▸ **PROBLEM TO WORK ON**
Each line in the entries that has the word "aumentar" has to be copied.

(Stored records)
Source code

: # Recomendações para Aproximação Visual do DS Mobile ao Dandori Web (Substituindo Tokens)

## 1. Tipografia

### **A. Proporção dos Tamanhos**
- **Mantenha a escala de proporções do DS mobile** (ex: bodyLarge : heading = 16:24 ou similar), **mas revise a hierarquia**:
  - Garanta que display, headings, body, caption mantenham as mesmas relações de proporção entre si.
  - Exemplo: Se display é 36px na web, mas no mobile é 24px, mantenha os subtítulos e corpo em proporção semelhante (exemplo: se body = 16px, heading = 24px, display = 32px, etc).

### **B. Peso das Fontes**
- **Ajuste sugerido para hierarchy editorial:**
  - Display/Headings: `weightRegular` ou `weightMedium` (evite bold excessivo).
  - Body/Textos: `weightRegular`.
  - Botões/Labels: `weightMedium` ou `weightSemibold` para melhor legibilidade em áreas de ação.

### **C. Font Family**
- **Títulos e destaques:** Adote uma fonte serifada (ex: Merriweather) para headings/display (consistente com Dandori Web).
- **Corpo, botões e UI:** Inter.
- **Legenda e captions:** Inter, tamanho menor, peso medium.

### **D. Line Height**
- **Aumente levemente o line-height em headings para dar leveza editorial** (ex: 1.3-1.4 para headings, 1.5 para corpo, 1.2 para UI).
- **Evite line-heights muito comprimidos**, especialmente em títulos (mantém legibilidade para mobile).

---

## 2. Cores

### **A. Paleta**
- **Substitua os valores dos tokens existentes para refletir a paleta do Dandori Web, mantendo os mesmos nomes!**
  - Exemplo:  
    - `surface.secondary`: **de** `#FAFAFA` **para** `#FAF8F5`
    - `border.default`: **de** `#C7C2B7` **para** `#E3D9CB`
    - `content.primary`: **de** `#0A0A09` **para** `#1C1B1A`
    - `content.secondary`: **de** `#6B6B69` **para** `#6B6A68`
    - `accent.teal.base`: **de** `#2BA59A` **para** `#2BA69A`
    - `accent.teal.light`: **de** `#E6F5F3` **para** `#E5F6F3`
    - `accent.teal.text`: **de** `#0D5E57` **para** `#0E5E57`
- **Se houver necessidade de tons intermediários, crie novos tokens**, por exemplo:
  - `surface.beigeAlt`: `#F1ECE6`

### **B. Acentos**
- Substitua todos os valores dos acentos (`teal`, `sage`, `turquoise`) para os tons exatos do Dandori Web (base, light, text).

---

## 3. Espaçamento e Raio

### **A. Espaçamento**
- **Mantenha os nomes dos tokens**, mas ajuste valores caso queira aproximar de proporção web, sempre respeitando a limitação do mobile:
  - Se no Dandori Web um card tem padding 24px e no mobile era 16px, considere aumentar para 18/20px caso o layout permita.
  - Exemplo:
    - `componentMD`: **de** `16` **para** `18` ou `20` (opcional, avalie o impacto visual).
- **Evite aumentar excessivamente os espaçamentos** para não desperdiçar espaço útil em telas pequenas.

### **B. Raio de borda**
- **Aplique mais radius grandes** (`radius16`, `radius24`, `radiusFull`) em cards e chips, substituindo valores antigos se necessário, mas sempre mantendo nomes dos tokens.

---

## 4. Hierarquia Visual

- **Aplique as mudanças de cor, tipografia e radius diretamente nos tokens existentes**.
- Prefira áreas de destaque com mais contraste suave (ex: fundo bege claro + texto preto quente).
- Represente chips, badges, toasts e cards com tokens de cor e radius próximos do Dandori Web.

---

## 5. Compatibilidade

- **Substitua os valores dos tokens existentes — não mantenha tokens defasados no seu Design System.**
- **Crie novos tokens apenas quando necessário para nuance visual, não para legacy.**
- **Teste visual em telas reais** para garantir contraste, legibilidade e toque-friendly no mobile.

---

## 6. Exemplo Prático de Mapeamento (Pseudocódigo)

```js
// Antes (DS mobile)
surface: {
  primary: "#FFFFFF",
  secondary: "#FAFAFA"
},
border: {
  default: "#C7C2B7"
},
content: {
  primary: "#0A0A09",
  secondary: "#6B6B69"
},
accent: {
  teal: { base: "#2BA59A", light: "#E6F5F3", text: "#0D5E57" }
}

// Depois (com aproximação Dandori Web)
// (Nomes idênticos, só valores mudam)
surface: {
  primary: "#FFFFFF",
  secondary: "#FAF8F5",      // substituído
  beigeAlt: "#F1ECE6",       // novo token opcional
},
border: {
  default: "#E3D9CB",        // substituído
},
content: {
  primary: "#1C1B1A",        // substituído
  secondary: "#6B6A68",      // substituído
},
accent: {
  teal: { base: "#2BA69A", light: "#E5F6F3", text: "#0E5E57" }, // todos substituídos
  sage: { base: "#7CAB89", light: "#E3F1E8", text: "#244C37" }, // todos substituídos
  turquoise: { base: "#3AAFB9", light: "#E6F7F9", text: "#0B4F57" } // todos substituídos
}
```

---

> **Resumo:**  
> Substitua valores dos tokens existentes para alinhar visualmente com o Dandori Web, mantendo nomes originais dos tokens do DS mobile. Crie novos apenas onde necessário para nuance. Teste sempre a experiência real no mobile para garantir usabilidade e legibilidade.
==
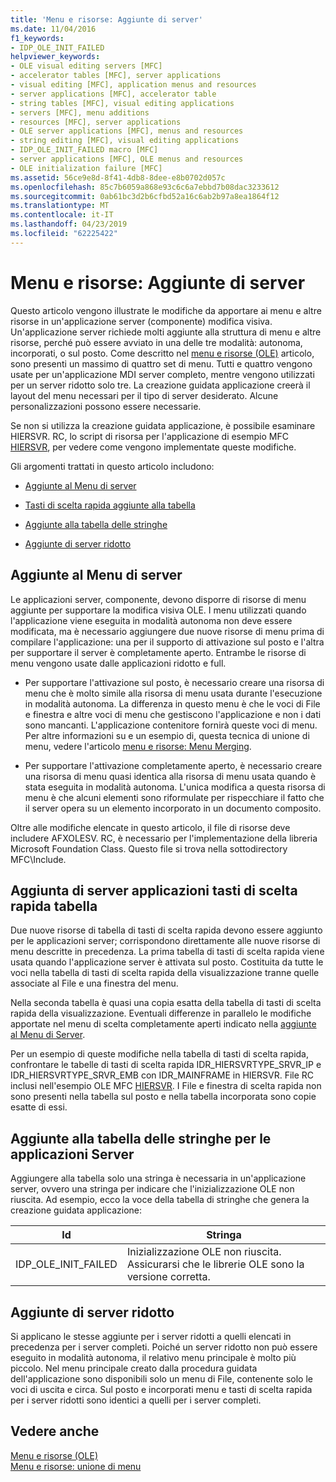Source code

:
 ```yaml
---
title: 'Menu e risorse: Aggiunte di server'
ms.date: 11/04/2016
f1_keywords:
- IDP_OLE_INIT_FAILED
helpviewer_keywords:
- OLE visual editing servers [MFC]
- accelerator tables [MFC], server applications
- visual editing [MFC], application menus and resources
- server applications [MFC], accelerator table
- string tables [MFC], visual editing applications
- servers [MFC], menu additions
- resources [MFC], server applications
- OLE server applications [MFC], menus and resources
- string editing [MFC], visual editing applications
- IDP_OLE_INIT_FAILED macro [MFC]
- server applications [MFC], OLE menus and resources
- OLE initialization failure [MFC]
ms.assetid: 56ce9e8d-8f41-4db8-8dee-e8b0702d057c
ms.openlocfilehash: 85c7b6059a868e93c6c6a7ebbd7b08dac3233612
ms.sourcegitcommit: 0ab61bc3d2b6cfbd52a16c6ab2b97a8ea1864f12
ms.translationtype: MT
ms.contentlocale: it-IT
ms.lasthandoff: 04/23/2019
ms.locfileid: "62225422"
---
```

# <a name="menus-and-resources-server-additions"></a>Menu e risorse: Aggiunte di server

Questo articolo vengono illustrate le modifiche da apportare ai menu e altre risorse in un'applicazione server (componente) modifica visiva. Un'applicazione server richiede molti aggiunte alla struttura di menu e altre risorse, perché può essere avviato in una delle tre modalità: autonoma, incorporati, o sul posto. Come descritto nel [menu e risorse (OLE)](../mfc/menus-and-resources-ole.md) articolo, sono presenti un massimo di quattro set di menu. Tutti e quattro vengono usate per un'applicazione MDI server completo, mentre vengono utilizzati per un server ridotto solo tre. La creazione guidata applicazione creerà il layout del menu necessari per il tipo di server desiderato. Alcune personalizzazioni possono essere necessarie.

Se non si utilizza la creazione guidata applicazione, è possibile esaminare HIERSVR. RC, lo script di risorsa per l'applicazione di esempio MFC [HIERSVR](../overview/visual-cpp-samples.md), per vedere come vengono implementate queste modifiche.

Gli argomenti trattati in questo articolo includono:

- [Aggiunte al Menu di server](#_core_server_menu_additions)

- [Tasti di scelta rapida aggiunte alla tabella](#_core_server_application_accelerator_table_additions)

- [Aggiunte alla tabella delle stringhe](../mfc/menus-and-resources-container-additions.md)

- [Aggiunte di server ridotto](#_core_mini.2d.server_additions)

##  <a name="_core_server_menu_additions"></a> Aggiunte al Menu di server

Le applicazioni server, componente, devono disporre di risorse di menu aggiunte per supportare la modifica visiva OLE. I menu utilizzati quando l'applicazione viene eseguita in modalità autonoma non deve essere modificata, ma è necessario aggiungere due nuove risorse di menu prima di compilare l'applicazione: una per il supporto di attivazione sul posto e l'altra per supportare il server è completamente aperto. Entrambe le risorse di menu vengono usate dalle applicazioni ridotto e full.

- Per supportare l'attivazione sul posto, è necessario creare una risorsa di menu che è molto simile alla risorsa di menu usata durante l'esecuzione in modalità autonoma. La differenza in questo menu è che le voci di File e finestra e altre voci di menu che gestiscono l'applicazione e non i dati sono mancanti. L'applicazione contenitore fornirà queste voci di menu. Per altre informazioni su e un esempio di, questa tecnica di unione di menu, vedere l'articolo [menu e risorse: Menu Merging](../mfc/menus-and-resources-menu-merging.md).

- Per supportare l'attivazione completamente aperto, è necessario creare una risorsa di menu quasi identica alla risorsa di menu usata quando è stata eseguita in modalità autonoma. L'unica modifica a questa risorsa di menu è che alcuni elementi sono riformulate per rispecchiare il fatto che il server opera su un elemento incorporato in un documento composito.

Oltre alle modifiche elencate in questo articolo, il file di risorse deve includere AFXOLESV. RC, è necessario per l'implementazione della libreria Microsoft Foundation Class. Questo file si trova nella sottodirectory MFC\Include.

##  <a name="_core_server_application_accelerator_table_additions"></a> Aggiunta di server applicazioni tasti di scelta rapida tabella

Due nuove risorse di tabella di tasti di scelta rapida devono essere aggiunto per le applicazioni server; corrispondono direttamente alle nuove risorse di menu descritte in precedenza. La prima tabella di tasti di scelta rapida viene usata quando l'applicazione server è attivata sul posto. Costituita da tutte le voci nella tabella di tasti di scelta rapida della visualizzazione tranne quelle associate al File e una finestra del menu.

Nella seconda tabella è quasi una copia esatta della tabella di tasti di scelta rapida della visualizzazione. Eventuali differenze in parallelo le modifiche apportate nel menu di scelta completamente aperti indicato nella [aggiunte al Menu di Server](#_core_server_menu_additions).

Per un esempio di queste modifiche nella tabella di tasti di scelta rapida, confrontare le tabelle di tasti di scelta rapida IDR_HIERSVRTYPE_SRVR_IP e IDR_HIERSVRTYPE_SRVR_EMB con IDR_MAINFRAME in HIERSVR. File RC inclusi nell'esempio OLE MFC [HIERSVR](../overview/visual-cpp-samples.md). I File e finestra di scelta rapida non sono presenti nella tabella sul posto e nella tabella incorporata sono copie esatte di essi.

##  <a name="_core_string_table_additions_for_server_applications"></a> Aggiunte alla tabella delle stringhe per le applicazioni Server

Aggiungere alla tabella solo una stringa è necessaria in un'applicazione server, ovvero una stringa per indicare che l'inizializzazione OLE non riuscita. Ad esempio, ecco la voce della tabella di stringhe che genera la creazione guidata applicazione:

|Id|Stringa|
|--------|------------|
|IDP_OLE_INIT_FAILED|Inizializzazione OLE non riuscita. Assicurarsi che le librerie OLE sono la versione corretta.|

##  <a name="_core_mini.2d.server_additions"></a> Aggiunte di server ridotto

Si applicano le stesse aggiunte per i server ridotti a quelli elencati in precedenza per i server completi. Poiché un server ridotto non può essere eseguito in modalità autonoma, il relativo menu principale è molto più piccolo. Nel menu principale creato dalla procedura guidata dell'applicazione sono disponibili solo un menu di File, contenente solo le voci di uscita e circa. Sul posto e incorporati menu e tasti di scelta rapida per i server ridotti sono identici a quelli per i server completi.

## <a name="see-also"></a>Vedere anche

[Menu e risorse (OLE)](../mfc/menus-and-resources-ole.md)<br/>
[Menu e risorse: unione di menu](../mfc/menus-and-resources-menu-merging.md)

▸ **ANSWER BOX**
  - Se no Dandori Web um card tem padding 24px e no mobile era 16px, considere aumentar para 18/20px caso o layout permita.
- **Evite aumentar excessivamente os espaçamentos** para não desperdiçar espaço útil em telas pequenas.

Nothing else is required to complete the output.